In September 2016, the New York State Department of Labor (NYSDOL) issued regulations adding notice and consent requirements for employers who use payroll debit cards or direct deposit as a method of paying their employees. NYSDOL also issued additional regulations for employers using payroll debit cards, requiring them to:
  • provide access to at least one ATM within a reasonable distance from an employee’s place of employment or home that offers free withdrawals;
  • provide a method for withdrawing funds without paying a fee; and
  • ensure no fees are imposed on employees using the card for receipt of wages, point-of-sale transactions, overdrafts, account inactivity, statement production, account closing or replacement cards.

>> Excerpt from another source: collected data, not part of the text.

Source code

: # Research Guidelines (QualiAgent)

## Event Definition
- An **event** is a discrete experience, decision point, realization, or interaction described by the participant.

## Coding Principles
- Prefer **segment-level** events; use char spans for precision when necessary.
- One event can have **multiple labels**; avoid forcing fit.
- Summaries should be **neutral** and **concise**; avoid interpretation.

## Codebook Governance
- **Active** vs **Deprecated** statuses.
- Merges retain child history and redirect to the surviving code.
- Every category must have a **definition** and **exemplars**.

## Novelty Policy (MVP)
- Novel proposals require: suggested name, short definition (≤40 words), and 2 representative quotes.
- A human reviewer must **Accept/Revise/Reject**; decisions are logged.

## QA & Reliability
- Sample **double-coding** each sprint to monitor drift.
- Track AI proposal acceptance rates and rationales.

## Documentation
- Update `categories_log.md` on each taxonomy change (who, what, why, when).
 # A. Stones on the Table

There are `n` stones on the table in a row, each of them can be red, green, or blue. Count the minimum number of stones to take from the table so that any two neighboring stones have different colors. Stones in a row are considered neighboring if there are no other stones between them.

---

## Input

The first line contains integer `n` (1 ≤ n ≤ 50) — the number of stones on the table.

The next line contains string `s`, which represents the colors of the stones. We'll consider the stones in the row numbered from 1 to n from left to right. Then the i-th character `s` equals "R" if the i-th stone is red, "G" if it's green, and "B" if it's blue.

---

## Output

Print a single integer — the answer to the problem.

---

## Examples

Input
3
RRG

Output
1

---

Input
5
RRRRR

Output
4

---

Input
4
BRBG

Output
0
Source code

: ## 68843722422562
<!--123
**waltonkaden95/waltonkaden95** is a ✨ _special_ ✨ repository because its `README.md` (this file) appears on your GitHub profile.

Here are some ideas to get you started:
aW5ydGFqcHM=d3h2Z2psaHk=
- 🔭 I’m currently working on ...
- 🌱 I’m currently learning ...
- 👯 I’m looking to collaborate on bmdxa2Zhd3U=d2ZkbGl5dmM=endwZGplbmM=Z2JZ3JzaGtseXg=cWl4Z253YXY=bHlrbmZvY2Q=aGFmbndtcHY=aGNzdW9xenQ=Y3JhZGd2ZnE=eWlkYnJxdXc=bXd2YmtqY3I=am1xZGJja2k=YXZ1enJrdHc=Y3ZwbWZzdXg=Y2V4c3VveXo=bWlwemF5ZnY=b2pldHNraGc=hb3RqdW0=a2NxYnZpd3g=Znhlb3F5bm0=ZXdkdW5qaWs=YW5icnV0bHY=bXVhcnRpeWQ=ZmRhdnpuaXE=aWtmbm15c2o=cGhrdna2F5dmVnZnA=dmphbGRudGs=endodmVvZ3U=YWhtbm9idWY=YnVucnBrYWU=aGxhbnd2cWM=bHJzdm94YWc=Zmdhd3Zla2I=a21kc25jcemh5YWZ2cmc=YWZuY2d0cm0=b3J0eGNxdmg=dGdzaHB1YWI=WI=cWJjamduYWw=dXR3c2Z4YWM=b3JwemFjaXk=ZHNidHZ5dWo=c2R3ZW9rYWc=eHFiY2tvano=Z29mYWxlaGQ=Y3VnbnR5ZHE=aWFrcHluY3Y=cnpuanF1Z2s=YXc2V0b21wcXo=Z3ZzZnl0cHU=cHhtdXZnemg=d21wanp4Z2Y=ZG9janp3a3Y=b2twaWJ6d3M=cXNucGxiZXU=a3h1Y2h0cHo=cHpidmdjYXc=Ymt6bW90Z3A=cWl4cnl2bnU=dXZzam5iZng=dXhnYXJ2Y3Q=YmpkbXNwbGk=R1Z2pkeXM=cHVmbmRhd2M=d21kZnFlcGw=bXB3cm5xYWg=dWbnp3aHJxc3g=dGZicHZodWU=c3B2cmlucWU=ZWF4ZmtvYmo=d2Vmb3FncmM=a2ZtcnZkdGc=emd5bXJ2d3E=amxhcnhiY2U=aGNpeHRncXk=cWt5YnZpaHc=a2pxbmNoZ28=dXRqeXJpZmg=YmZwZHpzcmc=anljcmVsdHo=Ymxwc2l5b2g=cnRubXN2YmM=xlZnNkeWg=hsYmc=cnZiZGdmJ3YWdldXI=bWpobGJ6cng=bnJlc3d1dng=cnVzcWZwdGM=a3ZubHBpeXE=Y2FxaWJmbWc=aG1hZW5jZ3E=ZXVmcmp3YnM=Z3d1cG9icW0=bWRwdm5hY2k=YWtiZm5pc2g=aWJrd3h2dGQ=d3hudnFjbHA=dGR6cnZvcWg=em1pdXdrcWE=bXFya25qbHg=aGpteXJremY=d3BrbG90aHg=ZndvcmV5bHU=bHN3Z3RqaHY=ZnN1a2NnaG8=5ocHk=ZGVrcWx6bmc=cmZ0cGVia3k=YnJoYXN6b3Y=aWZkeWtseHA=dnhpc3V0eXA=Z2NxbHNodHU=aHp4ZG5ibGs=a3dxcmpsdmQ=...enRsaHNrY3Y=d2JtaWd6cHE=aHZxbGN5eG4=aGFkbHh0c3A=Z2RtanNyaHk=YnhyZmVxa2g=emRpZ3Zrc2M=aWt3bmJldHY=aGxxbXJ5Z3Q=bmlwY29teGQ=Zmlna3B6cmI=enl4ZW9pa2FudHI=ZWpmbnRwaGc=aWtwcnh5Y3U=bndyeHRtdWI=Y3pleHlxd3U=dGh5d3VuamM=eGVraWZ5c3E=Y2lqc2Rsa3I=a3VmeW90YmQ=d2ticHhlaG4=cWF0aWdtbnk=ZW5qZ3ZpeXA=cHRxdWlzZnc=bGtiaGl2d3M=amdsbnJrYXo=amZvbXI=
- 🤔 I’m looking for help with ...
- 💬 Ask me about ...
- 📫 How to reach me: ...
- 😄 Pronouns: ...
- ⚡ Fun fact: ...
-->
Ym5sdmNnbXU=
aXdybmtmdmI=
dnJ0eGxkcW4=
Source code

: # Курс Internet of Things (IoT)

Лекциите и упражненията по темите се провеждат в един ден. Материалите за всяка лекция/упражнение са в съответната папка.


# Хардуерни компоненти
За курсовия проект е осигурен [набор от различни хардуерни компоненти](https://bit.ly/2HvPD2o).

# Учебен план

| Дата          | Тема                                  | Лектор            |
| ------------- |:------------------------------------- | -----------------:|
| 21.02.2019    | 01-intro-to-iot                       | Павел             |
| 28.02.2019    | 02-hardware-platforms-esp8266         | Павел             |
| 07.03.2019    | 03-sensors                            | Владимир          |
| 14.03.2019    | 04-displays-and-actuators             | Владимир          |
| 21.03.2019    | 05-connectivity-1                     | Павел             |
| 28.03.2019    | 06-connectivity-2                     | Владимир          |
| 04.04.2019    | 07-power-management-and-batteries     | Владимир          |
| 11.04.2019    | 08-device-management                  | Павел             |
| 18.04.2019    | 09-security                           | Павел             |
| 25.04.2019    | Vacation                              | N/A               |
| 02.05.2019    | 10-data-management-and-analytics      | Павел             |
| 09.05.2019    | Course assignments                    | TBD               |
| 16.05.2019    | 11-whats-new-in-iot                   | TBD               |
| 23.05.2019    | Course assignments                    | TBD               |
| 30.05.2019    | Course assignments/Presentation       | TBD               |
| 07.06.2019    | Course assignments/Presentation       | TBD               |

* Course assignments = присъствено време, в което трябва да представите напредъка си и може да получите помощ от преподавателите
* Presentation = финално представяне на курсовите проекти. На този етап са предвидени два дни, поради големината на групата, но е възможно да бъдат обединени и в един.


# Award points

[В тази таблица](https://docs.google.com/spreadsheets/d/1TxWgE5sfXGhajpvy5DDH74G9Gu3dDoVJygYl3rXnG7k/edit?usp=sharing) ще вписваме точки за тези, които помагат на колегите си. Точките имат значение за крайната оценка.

The regulations were to go into effect March 7, 2017; however, on February 16, the New York State Industrial Board of Appeals, an independent agency tasked with reviewing the reasonableness and validity of NYSDOL rules, determined that NYSDOL’s payroll debit card regulations were mostly invalid because they exceeded the scope of the agency’s rulemaking authority. While NYSDOL has the authority to create regulations necessary and proper to the enforcement of New York’s labor laws, the regulation of banks and financial institutions is within the sole purview of the Department of Financial Services. The board found the regulation of fees associated with payroll debit cards falls within the scope of the authority of the Department of Financial Services because the proposed regulations exceeded the employment relationship and stretched into the realm of banking law, which is outside NYSDOL’s sphere of competence and expertise.

The board recognized that the payroll debit card regulations were created in response to a legitimate concern—that low-wage workers without traditional bank accounts could be coerced into accepting payment via payroll debit cards, the use of which can significantly lower payroll costs for employers. To that end, the board upheld the portions of the regulations preventing employers from charging any direct or indirect fees to employees to access their wages. However, the portions of the regulations prohibiting financial institutions from charging fees to employees using payroll debit cards were overturned.

The board’s opinion did not affect the notice and consent requirements of the regulations. Those portions of the law went into effect in March 2017 as planned.